Video appunto: Idealismo - Origini e pensiero di Fichte
L'Idealismo in filosofia è la visione del mondo che privilegia la dimensione "ideale" e che afferma il carattere "spirituale" della realtà.
L'Idealismo romantico è:
1. Trascendentale: "io penso" è il principio fondamentale della conoscenza
2. Soggettivo: la sostanza come unico principio
3.
Assoluto: non c'è nulla fuori dall'io (Spirito)

"Tutto è spirito". Con Spirito Fichte intende la realtà umana, considerata come attività conoscitiva e pratica e come libertà creatrice.

Concetto di dialettica: lo Spirito ha bisogno della sua antitesi che è la natura. Lo Spirito è causa della natura. Lo Spirito crea la realtà. La natura esiste come momento necessario della vita dello spirito.

Fichte



L'uomo coincide con l'assoluto e l'infinito (Cioè Dio stesso) perché è la ragion d'essere dell'universo.
L'unico Dio possibile è lo spirito inteso dialetticamente (io che si sviluppa tramite non-io)
Infinitizzazione dell'Io: l'io è l'unico principio materiale del conoscere.
Dottrina della scienza: vuole trovare un sapere che metta in luce il principio su cui si fonda la validità di ogni scienza. Il principio è l'Io, o autocoscienza, attraverso la quale determiniamo se qualcosa esiste; è il fondamento della coscienza, che a sua volta è il fondamento dell'essere.
L'Io è il principio primo della scienza, perché non può affermare nulla senza affermare prima la propria esistenza.
L'Io è autocreato.
L'autocreazione coincide con l'intuizione intellettuale: l'Io riconosce di essersi prodotto.
Tathandlung e streben: l'Io è l'attività agente e prodotto dell'azione stessa. L'Io è assoluto, non dipende da nient'altro.

I tre principi della dottrina della scienza:
1. L'Io pone se stesso; è un'attività autocreatrice ed infinita.
2. L'Io oppone a se stesso qualcosa che è un non-io.
3. L'Io e il non-io si limitano a vicenda e stabiliscono:
-l'esistenza di un Io infinito
-l'esistenza di un io finito, limitato dal non-io
-la realtà di un non-io
La natura esiste come momento dialettico della vita dell'Io.
L'Io è finito perché limitato dal non-io, ma infinito in quanto esiste sono in sua relazione.
L'Io infinito non è diverso dall'insieme degli io finiti, ma perdura nel tempo.
L'Io infinito è la meta degli io finiti.
Se l'Io superasse tutti i suoi ostacoli, cesserebbe di esistere.
Struttura dialettica dell'Io:
Tesi=Io
Antitesi=non-io
Sintesi=limitarsi reciproco

Dottrina morale:
L'Io pone il non-io ed esiste come attività conoscente solo per poter agire.Noi esistiamo per agire e il mondo esiste come teatro delle nostre azioni.
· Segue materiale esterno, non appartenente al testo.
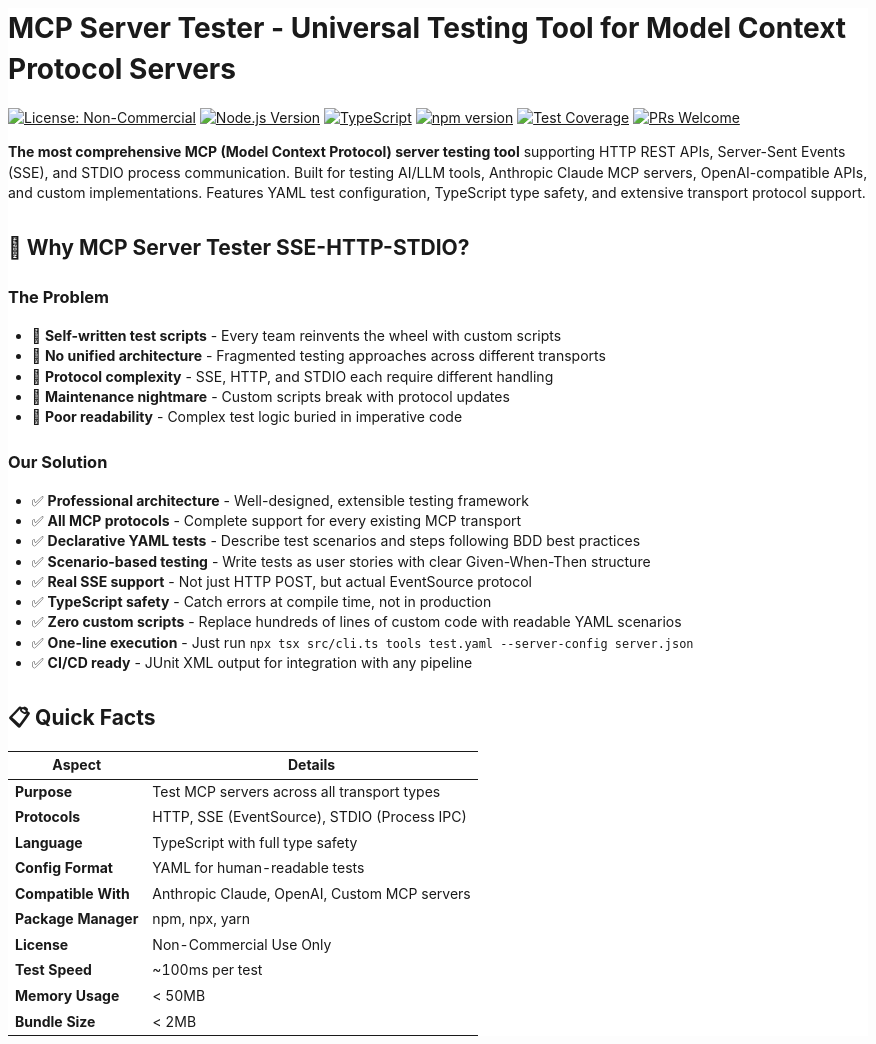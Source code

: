 # MCP Server Tester - Universal Testing Tool for Model Context Protocol Servers

[![License: Non-Commercial](https://img.shields.io/badge/License-Non--Commercial-orange.svg)](./LICENSE-COMMERCIAL)
[![Node.js Version](https://img.shields.io/badge/node-%3E%3D18.0.0-brightgreen)](https://nodejs.org)
[![TypeScript](https://img.shields.io/badge/TypeScript-5.0-blue)](https://www.typescriptlang.org/)
[![npm version](https://img.shields.io/npm/v/mcp-server-tester-sse-http-stdio)](https://www.npmjs.com/package/mcp-server-tester-sse-http-stdio)
[![Test Coverage](https://img.shields.io/badge/coverage-95%25-brightgreen)]()
[![PRs Welcome](https://img.shields.io/badge/PRs-welcome-brightgreen.svg)](https://github.com/stgmt/mcp-server-tester-sse-http-stdio/pulls)

**The most comprehensive MCP (Model Context Protocol) server testing tool** supporting HTTP REST APIs, Server-Sent Events (SSE), and STDIO process communication. Built for testing AI/LLM tools, Anthropic Claude MCP servers, OpenAI-compatible APIs, and custom implementations. Features YAML test configuration, TypeScript type safety, and extensive transport protocol support.

## 🚀 Why MCP Server Tester SSE-HTTP-STDIO?

### The Problem
- 🔴 **Self-written test scripts** - Every team reinvents the wheel with custom scripts
- 🔴 **No unified architecture** - Fragmented testing approaches across different transports
- 🔴 **Protocol complexity** - SSE, HTTP, and STDIO each require different handling
- 🔴 **Maintenance nightmare** - Custom scripts break with protocol updates
- 🔴 **Poor readability** - Complex test logic buried in imperative code

### Our Solution
- ✅ **Professional architecture** - Well-designed, extensible testing framework
- ✅ **All MCP protocols** - Complete support for every existing MCP transport
- ✅ **Declarative YAML tests** - Describe test scenarios and steps following BDD best practices
- ✅ **Scenario-based testing** - Write tests as user stories with clear Given-When-Then structure
- ✅ **Real SSE support** - Not just HTTP POST, but actual EventSource protocol
- ✅ **TypeScript safety** - Catch errors at compile time, not in production
- ✅ **Zero custom scripts** - Replace hundreds of lines of custom code with readable YAML scenarios
- ✅ **One-line execution** - Just run `npx tsx src/cli.ts tools test.yaml --server-config server.json`
- ✅ **CI/CD ready** - JUnit XML output for integration with any pipeline

## 📋 Quick Facts

| Aspect | Details |
|--------|---------|
| **Purpose** | Test MCP servers across all transport types |
| **Protocols** | HTTP, SSE (EventSource), STDIO (Process IPC) |
| **Language** | TypeScript with full type safety |
| **Config Format** | YAML for human-readable tests |
| **Compatible With** | Anthropic Claude, OpenAI, Custom MCP servers |
| **Package Manager** | npm, npx, yarn |
| **License** | Non-Commercial Use Only |
| **Test Speed** | ~100ms per test |
| **Memory Usage** | < 50MB |
| **Bundle Size** | < 2MB |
Agire vuol dire imporre al non-io la legge dell'Io. Agire diventa un imperativo volto a far trionfare lo spirito sulla materia.
L'Io ha bisogno del non-io.
La libertà è lo scopo della nostra esistenza per unificare il genere umano.

Pensiero politico:
Lo Stato deve rendere inutile se medesimo a favore di una società di persone libere e responsabili.
I diritti originari e naturali sono liberà, proprietà e conservazione.
Lo Stato deve garantire lavoro e benessere. Deve sorvegliare l'intera produzione e distribuzione dei beni, non deve avere contatti con l'estero.

Discorsi alla nazione tedesca:
L'educazione è fondamentale. Solo il popolo tedesco può educare.
Urvolk=popolo puro ed integro. I tedeschi sono gli unici ad avere una patria, un unità nazionale.